YOUR ASSIGNMENT: Check each line of the data below for the word "handle". How many lines have it? Answer with the number alone.

WORKING DATA:
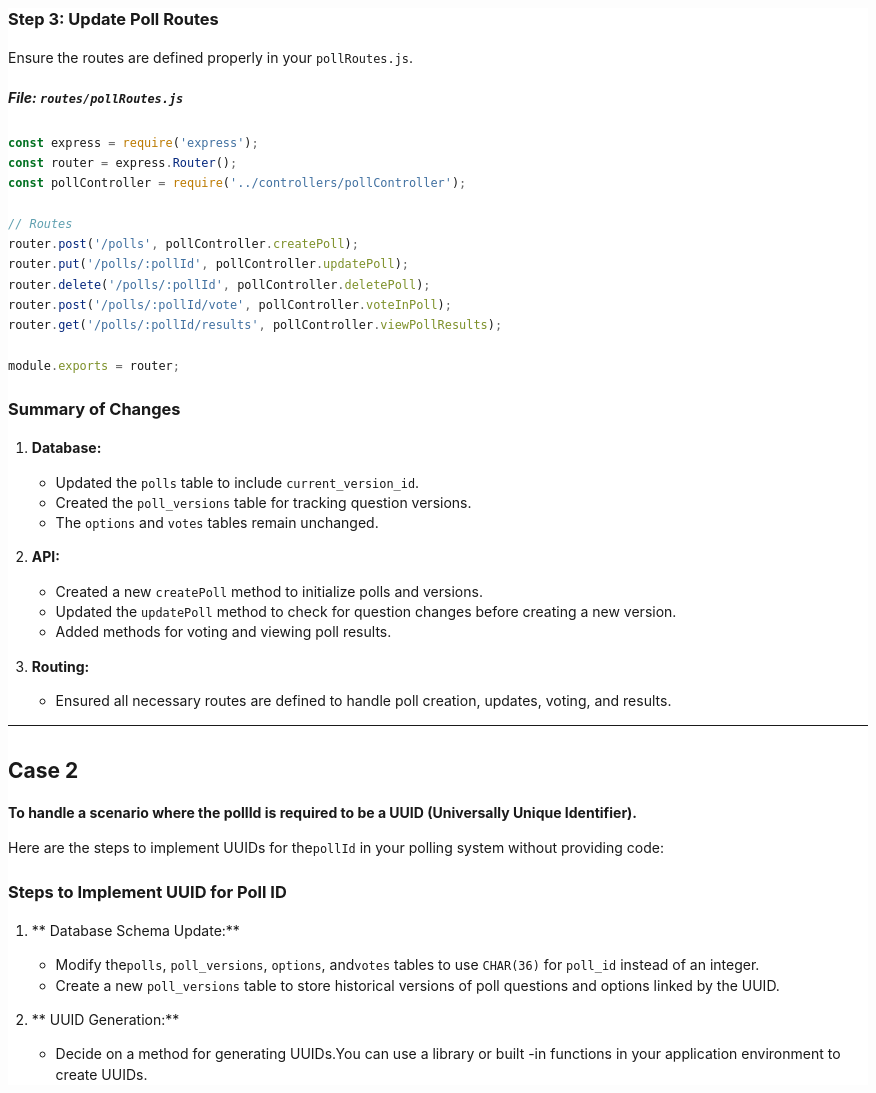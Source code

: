 ### Step 3: Update Poll Routes

Ensure the routes are defined properly in your `pollRoutes.js`.

##### File: `routes/pollRoutes.js`

```javascript
const express = require('express');
const router = express.Router();
const pollController = require('../controllers/pollController');

// Routes
router.post('/polls', pollController.createPoll);
router.put('/polls/:pollId', pollController.updatePoll);
router.delete('/polls/:pollId', pollController.deletePoll);
router.post('/polls/:pollId/vote', pollController.voteInPoll);
router.get('/polls/:pollId/results', pollController.viewPollResults);

module.exports = router;
```

### Summary of Changes

1. **Database:**
   - Updated the `polls` table to include `current_version_id`.
   - Created the `poll_versions` table for tracking question versions.
   - The `options` and `votes` tables remain unchanged.

2. **API:**
   - Created a new `createPoll` method to initialize polls and versions.
   - Updated the `updatePoll` method to check for question changes before creating a new version.
   - Added methods for voting and viewing poll results.

3. **Routing:**
   - Ensured all necessary routes are defined to handle poll creation, updates, voting, and results.


---

##  Case 2
**To handle a scenario where the pollId is required to be a UUID (Universally Unique Identifier).**


Here are the steps to implement UUIDs for the`pollId` in your polling system without providing code:

### Steps to Implement UUID for Poll ID

1. ** Database Schema Update:**
    - Modify the`polls`, `poll_versions`, `options`, and`votes` tables to use `CHAR(36)` for `poll_id` instead of an integer.
   - Create a new `poll_versions` table to store historical versions of poll questions and options linked by the UUID.

2. ** UUID Generation:**
    - Decide on a method for generating UUIDs.You can use a library or built -in functions in your application environment to create UUIDs.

TASK OUTPUT: 2